======== Excerpted records ========

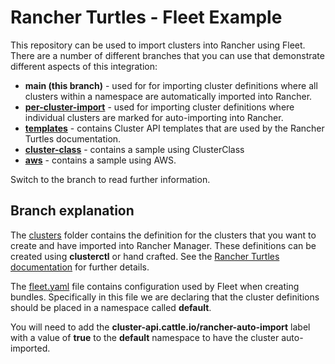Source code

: # Rancher Turtles - Fleet Example

This repository can be used to import clusters into Rancher using Fleet. There are a number of different branches that you can use that demonstrate different aspects of this integration:

- **main (this branch)** - used for for importing cluster definitions where all clusters within a namespace are automatically imported into Rancher.
- **[per-cluster-import](https://github.com/rancher-sandbox/rancher-turtles-fleet-example/tree/per-cluster-import)** - used for importing cluster definitions where individual clusters are marked for auto-importing into Rancher.
- **[templates](https://github.com/rancher-sandbox/rancher-turtles-fleet-example/tree/templates)** - contains Cluster API templates that are used by the Rancher Turtles documentation.
- **[cluster-class](https://github.com/rancher-sandbox/rancher-turtles-fleet-example/tree/clusterclass)** - contains a sample using ClusterClass
- **[aws](https://github.com/rancher-sandbox/rancher-turtles-fleet-example/tree/aws)** - contains a sample using AWS.

Switch to the branch to read further information.

## Branch explanation

The [clusters](./clusters/) folder contains the definition for the clusters that you want to create and have imported into Rancher Manager. These definitions can be created using **clusterctl** or hand crafted. See the [Rancher Turtles documentation](https://rancher-sandbox.github.io/rancher-turtles-docs/) for further details.

The [fleet.yaml](fleet.yaml) file contains configuration used by Fleet when creating bundles. Specifically in this file we are declaring that the cluster definitions should be placed in a namespace called **default**.

You will need to add the **cluster-api.cattle.io/rancher-auto-import** label with a value of **true** to the **default** namespace to have the cluster auto-imported.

========

* Required action:
From the data above, output only the lines between the line containing "- **main (this" and the line containing "The [fleet.yaml](fleet.yaml) file", inclusive, exactly as written.

* Answer section:
- **main (this branch)** - used for for importing cluster definitions where all clusters within a namespace are automatically imported into Rancher.
- **[per-cluster-import](https://github.com/rancher-sandbox/rancher-turtles-fleet-example/tree/per-cluster-import)** - used for importing cluster definitions where individual clusters are marked for auto-importing into Rancher.
- **[templates](https://github.com/rancher-sandbox/rancher-turtles-fleet-example/tree/templates)** - contains Cluster API templates that are used by the Rancher Turtles documentation.
- **[cluster-class](https://github.com/rancher-sandbox/rancher-turtles-fleet-example/tree/clusterclass)** - contains a sample using ClusterClass
- **[aws](https://github.com/rancher-sandbox/rancher-turtles-fleet-example/tree/aws)** - contains a sample using AWS.

Switch to the branch to read further information.

## Branch explanation

The [clusters](./clusters/) folder contains the definition for the clusters that you want to create and have imported into Rancher Manager. These definitions can be created using **clusterctl** or hand crafted. See the [Rancher Turtles documentation](https://rancher-sandbox.github.io/rancher-turtles-docs/) for further details.

The [fleet.yaml](fleet.yaml) file contains configuration used by Fleet when creating bundles. Specifically in this file we are declaring that the cluster definitions should be placed in a namespace called **default**.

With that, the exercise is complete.